• **Recorded information**:
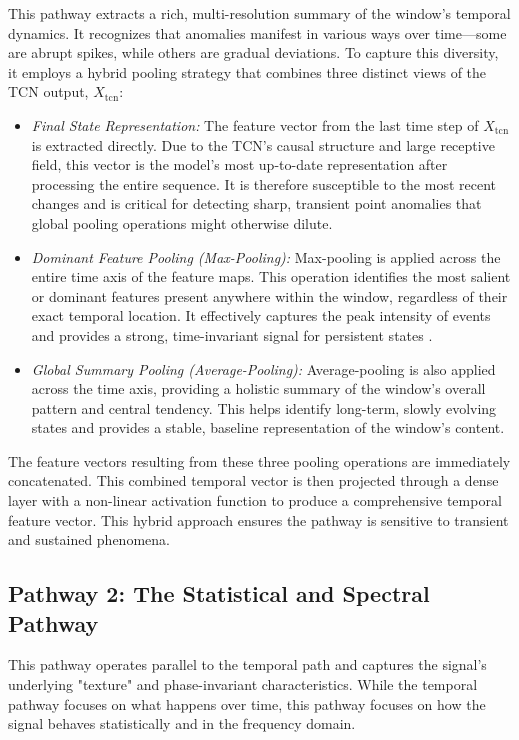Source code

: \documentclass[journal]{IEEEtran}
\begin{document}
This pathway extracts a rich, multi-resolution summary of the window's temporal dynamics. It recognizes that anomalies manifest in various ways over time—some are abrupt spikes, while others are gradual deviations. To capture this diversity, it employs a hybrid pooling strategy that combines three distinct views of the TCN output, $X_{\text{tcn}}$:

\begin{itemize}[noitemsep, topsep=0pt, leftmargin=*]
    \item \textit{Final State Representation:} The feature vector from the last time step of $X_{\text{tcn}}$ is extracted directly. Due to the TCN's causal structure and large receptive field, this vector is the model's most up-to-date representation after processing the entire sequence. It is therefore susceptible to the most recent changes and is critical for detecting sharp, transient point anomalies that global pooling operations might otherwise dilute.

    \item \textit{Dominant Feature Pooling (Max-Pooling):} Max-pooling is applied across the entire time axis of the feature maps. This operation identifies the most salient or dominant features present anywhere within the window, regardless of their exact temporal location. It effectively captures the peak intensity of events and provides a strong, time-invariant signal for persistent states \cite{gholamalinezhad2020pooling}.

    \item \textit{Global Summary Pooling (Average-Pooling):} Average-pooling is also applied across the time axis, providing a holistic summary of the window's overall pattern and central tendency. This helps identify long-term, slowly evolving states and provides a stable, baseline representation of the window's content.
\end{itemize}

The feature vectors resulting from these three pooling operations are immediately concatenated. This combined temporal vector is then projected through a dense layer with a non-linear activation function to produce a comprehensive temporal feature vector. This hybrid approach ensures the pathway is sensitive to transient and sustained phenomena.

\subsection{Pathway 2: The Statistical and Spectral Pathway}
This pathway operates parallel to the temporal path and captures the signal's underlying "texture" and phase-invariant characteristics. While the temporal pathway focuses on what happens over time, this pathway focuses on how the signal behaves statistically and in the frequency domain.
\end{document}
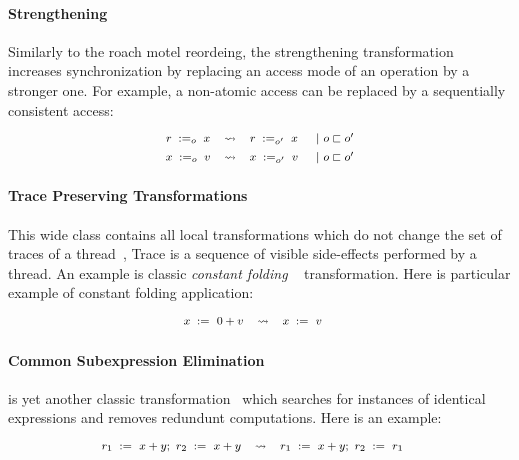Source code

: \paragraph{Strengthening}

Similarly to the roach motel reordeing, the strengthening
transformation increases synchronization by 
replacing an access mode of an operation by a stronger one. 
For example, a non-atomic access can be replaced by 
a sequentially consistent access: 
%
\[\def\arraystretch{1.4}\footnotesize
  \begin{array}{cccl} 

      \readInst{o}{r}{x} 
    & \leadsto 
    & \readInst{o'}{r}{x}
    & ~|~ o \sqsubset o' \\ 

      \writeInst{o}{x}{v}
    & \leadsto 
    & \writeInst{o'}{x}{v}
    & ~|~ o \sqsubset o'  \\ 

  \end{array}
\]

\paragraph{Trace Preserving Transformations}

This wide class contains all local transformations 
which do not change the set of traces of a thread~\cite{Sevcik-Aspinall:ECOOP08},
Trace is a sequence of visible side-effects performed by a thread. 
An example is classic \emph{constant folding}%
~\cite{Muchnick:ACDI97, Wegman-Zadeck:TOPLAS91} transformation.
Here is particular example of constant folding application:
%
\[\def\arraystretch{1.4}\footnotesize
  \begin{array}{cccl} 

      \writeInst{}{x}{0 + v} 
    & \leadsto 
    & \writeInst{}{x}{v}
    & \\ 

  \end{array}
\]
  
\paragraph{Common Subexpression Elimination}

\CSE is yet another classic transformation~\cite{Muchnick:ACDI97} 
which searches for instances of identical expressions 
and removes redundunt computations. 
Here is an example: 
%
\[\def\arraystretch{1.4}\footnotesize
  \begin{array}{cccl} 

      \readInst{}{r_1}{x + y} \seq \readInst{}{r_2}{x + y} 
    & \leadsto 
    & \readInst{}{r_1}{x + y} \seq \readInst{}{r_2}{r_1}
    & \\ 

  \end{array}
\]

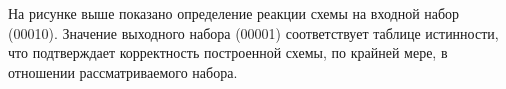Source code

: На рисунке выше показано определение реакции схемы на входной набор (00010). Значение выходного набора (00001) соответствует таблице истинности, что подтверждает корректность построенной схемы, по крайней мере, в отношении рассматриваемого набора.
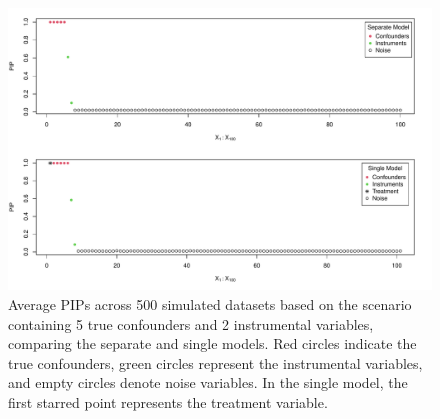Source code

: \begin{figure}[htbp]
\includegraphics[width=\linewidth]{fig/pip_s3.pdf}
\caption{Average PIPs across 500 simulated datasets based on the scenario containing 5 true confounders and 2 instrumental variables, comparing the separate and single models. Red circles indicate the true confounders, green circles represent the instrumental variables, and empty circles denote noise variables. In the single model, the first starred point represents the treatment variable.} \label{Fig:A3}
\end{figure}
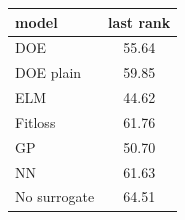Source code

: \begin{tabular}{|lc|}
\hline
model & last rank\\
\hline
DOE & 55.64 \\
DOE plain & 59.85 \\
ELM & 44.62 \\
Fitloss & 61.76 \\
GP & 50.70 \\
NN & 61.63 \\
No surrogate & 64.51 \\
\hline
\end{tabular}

* * *

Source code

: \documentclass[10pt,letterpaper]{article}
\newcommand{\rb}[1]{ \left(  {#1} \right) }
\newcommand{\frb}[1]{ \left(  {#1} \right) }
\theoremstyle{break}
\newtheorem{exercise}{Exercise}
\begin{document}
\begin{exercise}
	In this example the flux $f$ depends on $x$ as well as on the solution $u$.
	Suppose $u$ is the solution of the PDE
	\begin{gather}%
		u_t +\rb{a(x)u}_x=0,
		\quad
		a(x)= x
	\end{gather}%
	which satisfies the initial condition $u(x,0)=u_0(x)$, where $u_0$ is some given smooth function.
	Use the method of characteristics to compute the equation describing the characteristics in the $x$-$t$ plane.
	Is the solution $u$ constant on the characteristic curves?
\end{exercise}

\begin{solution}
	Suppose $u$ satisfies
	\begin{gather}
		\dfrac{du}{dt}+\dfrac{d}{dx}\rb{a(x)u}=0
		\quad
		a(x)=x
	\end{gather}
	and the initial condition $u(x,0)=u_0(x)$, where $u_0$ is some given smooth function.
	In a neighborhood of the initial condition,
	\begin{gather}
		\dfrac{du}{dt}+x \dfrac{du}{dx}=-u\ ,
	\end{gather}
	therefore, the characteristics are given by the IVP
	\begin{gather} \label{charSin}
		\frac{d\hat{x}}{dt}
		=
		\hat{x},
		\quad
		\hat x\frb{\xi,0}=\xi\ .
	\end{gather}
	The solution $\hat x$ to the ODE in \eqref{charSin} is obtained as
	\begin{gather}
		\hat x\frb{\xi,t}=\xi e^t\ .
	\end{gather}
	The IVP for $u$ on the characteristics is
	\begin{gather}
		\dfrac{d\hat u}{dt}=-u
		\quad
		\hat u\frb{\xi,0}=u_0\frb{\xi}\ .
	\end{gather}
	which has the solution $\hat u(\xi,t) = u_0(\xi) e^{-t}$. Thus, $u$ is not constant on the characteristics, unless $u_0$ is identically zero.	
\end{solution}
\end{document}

• **Work order**: Check every line of the entries for the string "exercise". Give only the number of lines that hold it.

• **Answer below**: 3